__Instructions to follow__:
Copy every line from the data below in which the string "이름으로" can be found.

─── Source records ───

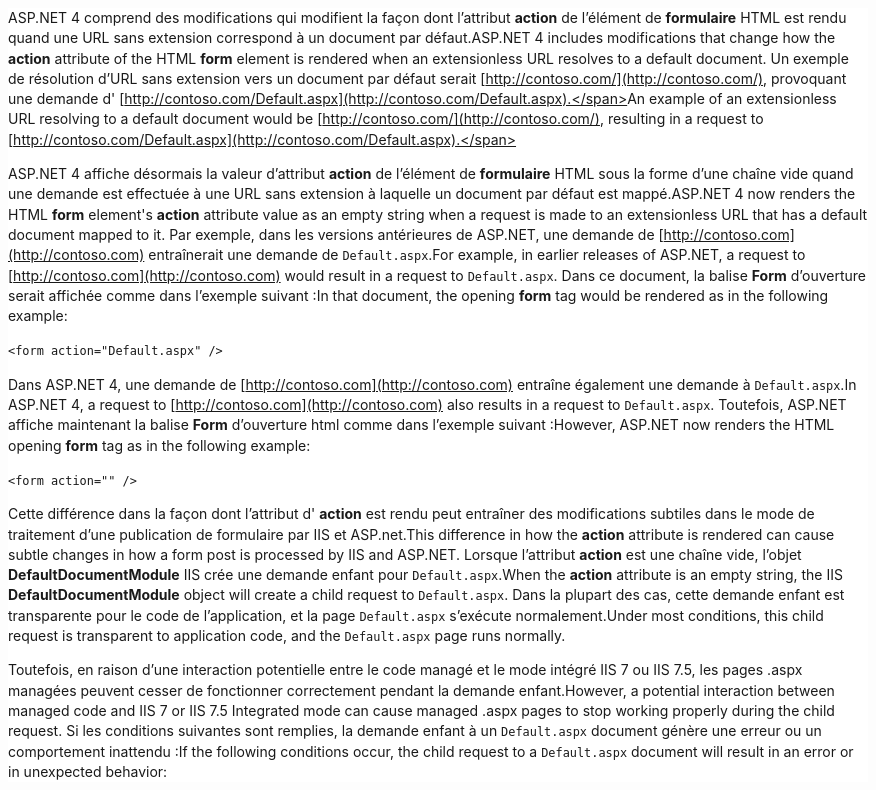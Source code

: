 <span data-ttu-id="2d14c-289">ASP.NET 4 comprend des modifications qui modifient la façon dont l’attribut **action** de l’élément de **formulaire** HTML est rendu quand une URL sans extension correspond à un document par défaut.</span><span class="sxs-lookup"><span data-stu-id="2d14c-289">ASP.NET 4 includes modifications that change how the **action** attribute of the HTML **form** element is rendered when an extensionless URL resolves to a default document.</span></span> <span data-ttu-id="2d14c-290">Un exemple de résolution d’URL sans extension vers un document par défaut serait [http://contoso.com/](http://contoso.com/), provoquant une demande d' [http://contoso.com/Default.aspx](http://contoso.com/Default.aspx).</span><span class="sxs-lookup"><span data-stu-id="2d14c-290">An example of an extensionless URL resolving to a default document would be [http://contoso.com/](http://contoso.com/), resulting in a request to [http://contoso.com/Default.aspx](http://contoso.com/Default.aspx).</span></span>

<span data-ttu-id="2d14c-291">ASP.NET 4 affiche désormais la valeur d’attribut **action** de l’élément de **formulaire** HTML sous la forme d’une chaîne vide quand une demande est effectuée à une URL sans extension à laquelle un document par défaut est mappé.</span><span class="sxs-lookup"><span data-stu-id="2d14c-291">ASP.NET 4 now renders the HTML **form** element's **action** attribute value as an empty string when a request is made to an extensionless URL that has a default document mapped to it.</span></span> <span data-ttu-id="2d14c-292">Par exemple, dans les versions antérieures de ASP.NET, une demande de [http://contoso.com](http://contoso.com) entraînerait une demande de `Default.aspx`.</span><span class="sxs-lookup"><span data-stu-id="2d14c-292">For example, in earlier releases of ASP.NET, a request to [http://contoso.com](http://contoso.com) would result in a request to `Default.aspx`.</span></span> <span data-ttu-id="2d14c-293">Dans ce document, la balise **Form** d’ouverture serait affichée comme dans l’exemple suivant :</span><span class="sxs-lookup"><span data-stu-id="2d14c-293">In that document, the opening **form** tag would be rendered as in the following example:</span></span>

`<form action="Default.aspx" />`

<span data-ttu-id="2d14c-294">Dans ASP.NET 4, une demande de [http://contoso.com](http://contoso.com) entraîne également une demande à `Default.aspx`.</span><span class="sxs-lookup"><span data-stu-id="2d14c-294">In ASP.NET 4, a request to [http://contoso.com](http://contoso.com) also results in a request to `Default.aspx`.</span></span> <span data-ttu-id="2d14c-295">Toutefois, ASP.NET affiche maintenant la balise **Form** d’ouverture html comme dans l’exemple suivant :</span><span class="sxs-lookup"><span data-stu-id="2d14c-295">However, ASP.NET now renders the HTML opening **form** tag as in the following example:</span></span>

`<form action="" />`

<span data-ttu-id="2d14c-296">Cette différence dans la façon dont l’attribut d' **action** est rendu peut entraîner des modifications subtiles dans le mode de traitement d’une publication de formulaire par IIS et ASP.net.</span><span class="sxs-lookup"><span data-stu-id="2d14c-296">This difference in how the **action** attribute is rendered can cause subtle changes in how a form post is processed by IIS and ASP.NET.</span></span> <span data-ttu-id="2d14c-297">Lorsque l’attribut **action** est une chaîne vide, l’objet **DefaultDocumentModule** IIS crée une demande enfant pour `Default.aspx`.</span><span class="sxs-lookup"><span data-stu-id="2d14c-297">When the **action** attribute is an empty string, the IIS **DefaultDocumentModule** object will create a child request to `Default.aspx`.</span></span> <span data-ttu-id="2d14c-298">Dans la plupart des cas, cette demande enfant est transparente pour le code de l’application, et la page `Default.aspx` s’exécute normalement.</span><span class="sxs-lookup"><span data-stu-id="2d14c-298">Under most conditions, this child request is transparent to application code, and the `Default.aspx` page runs normally.</span></span>

<span data-ttu-id="2d14c-299">Toutefois, en raison d’une interaction potentielle entre le code managé et le mode intégré IIS 7 ou IIS 7.5, les pages .aspx managées peuvent cesser de fonctionner correctement pendant la demande enfant.</span><span class="sxs-lookup"><span data-stu-id="2d14c-299">However, a potential interaction between managed code and IIS 7 or IIS 7.5 Integrated mode can cause managed .aspx pages to stop working properly during the child request.</span></span> <span data-ttu-id="2d14c-300">Si les conditions suivantes sont remplies, la demande enfant à un `Default.aspx` document génère une erreur ou un comportement inattendu :</span><span class="sxs-lookup"><span data-stu-id="2d14c-300">If the following conditions occur, the child request to a `Default.aspx` document will result in an error or in unexpected behavior:</span></span>
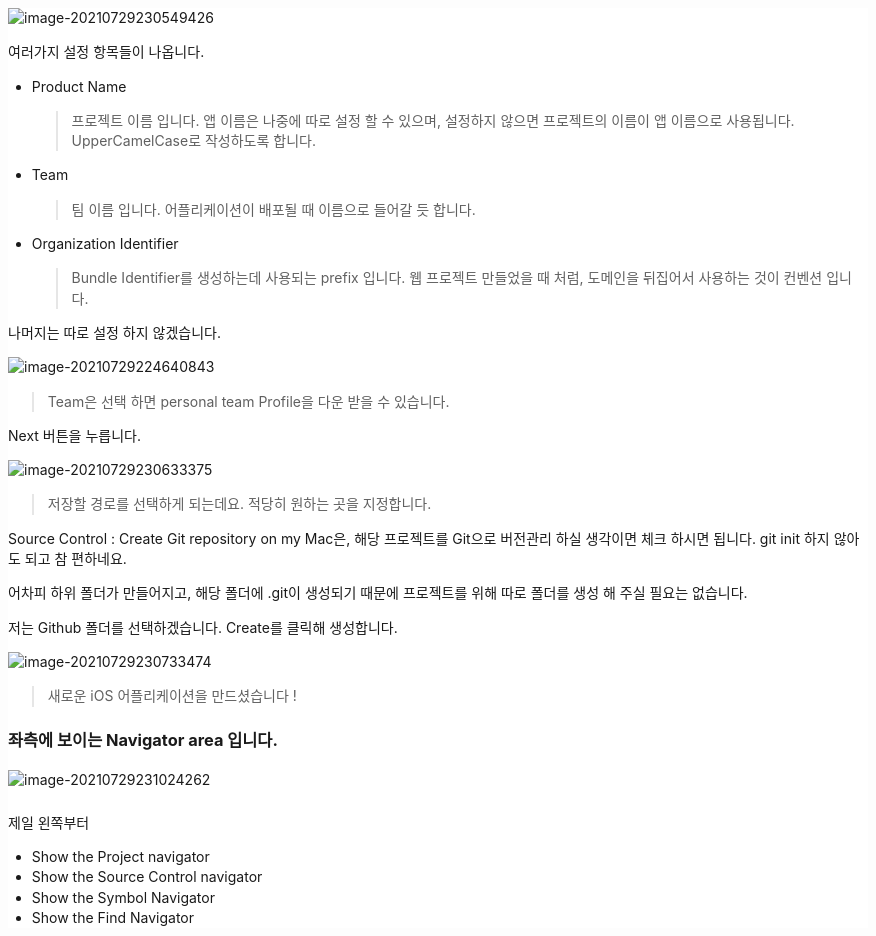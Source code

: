 ![image-20210729230549426](https://github.com/Shane-Park/markdownBlog/raw/master/frontend/swift/swift01.assets/image-20210729230549426.webp)



여러가지 설정 항목들이 나옵니다.

- Product Name

  > 프로젝트 이름 입니다. 앱 이름은 나중에 따로 설정 할 수 있으며, 설정하지 않으면 프로젝트의 이름이 앱 이름으로 사용됩니다. UpperCamelCase로 작성하도록 합니다.

- Team

  > 팀 이름 입니다. 어플리케이션이 배포될 때 이름으로 들어갈 듯 합니다.

- Organization Identifier

  > Bundle Identifier를 생성하는데 사용되는 prefix 입니다. 웹 프로젝트 만들었을 때 처럼, 도메인을 뒤집어서 사용하는 것이 컨벤션 입니다.

나머지는 따로 설정 하지 않겠습니다. 

![image-20210729224640843](https://github.com/Shane-Park/markdownBlog/raw/master/frontend/swift/swift01.assets/image-20210729224640843.webp)

> Team은 선택 하면 personal team Profile을 다운 받을 수 있습니다. 



Next 버튼을 누릅니다.



![image-20210729230633375](https://github.com/Shane-Park/markdownBlog/raw/master/frontend/swift/swift01.assets/image-20210729230633375.webp)

> 저장할 경로를 선택하게 되는데요. 적당히 원하는 곳을 지정합니다.

Source Control : Create Git repository on my Mac은, 해당 프로젝트를 Git으로 버전관리 하실 생각이면 체크 하시면 됩니다. git init 하지 않아도 되고 참 편하네요.

어차피 하위 폴더가 만들어지고, 해당 폴더에 .git이 생성되기 때문에 프로젝트를 위해 따로 폴더를 생성 해 주실 필요는 없습니다.

저는 Github 폴더를 선택하겠습니다. Create를 클릭해 생성합니다.



![image-20210729230733474](https://github.com/Shane-Park/markdownBlog/raw/master/frontend/swift/swift01.assets/image-20210729230733474.webp)



>  새로운 iOS 어플리케이션을 만드셨습니다 !





### 좌측에 보이는 Navigator area 입니다.

![image-20210729231024262](https://github.com/Shane-Park/markdownBlog/raw/master/frontend/swift/swift01.assets/image-20210729231024262.webp)

### 

제일 왼쪽부터 

- Show the Project navigator
- Show the Source Control navigator
- Show the Symbol Navigator
- Show the Find Navigator
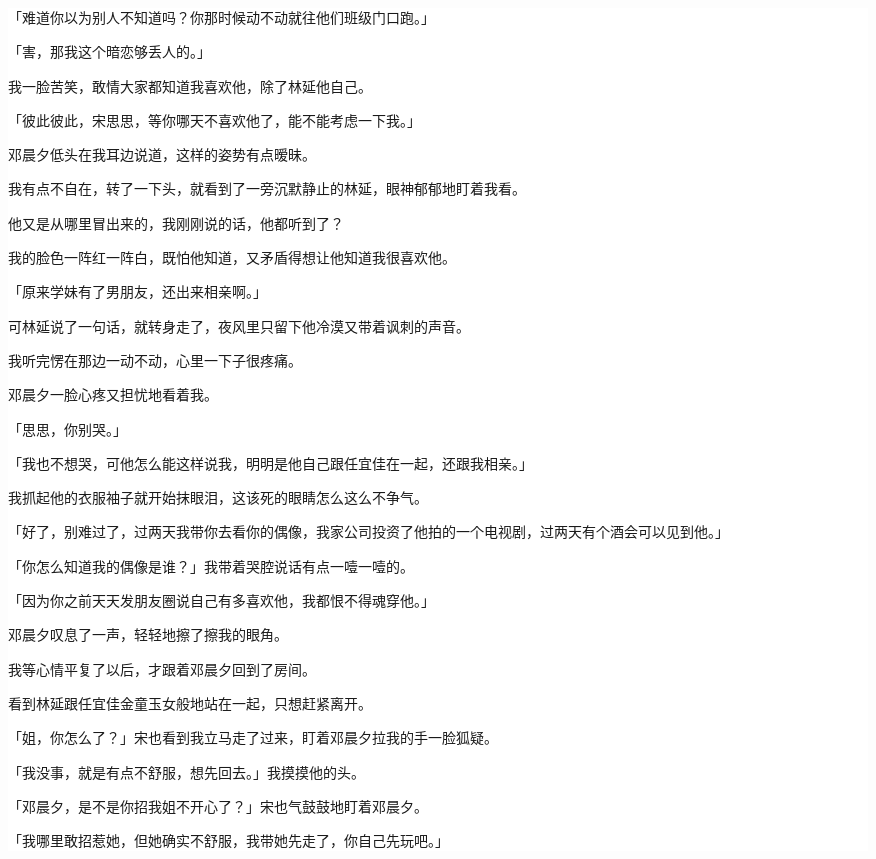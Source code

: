 「难道你以为别人不知道吗？你那时候动不动就往他们班级门口跑。」


「害，那我这个暗恋够丢人的。」


我一脸苦笑，敢情大家都知道我喜欢他，除了林延他自己。


「彼此彼此，宋思思，等你哪天不喜欢他了，能不能考虑一下我。」


邓晨夕低头在我耳边说道，这样的姿势有点暧昧。


我有点不自在，转了一下头，就看到了一旁沉默静止的林延，眼神郁郁地盯着我看。


他又是从哪里冒出来的，我刚刚说的话，他都听到了？


我的脸色一阵红一阵白，既怕他知道，又矛盾得想让他知道我很喜欢他。


「原来学妹有了男朋友，还出来相亲啊。」


可林延说了一句话，就转身走了，夜风里只留下他冷漠又带着讽刺的声音。


我听完愣在那边一动不动，心里一下子很疼痛。


邓晨夕一脸心疼又担忧地看着我。


「思思，你别哭。」


「我也不想哭，可他怎么能这样说我，明明是他自己跟任宜佳在一起，还跟我相亲。」


我抓起他的衣服袖子就开始抹眼泪，这该死的眼睛怎么这么不争气。


「好了，别难过了，过两天我带你去看你的偶像，我家公司投资了他拍的一个电视剧，过两天有个酒会可以见到他。」


「你怎么知道我的偶像是谁？」我带着哭腔说话有点一噎一噎的。


「因为你之前天天发朋友圈说自己有多喜欢他，我都恨不得魂穿他。」


邓晨夕叹息了一声，轻轻地擦了擦我的眼角。


我等心情平复了以后，才跟着邓晨夕回到了房间。


看到林延跟任宜佳金童玉女般地站在一起，只想赶紧离开。


「姐，你怎么了？」宋也看到我立马走了过来，盯着邓晨夕拉我的手一脸狐疑。


「我没事，就是有点不舒服，想先回去。」我摸摸他的头。


「邓晨夕，是不是你招我姐不开心了？」宋也气鼓鼓地盯着邓晨夕。


「我哪里敢招惹她，但她确实不舒服，我带她先走了，你自己先玩吧。」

───

__Response to the task__:
  > 프로젝트 이름 입니다. 앱 이름은 나중에 따로 설정 할 수 있으며, 설정하지 않으면 프로젝트의 이름이 앱 이름으로 사용됩니다. UpperCamelCase로 작성하도록 합니다.
  > 팀 이름 입니다. 어플리케이션이 배포될 때 이름으로 들어갈 듯 합니다.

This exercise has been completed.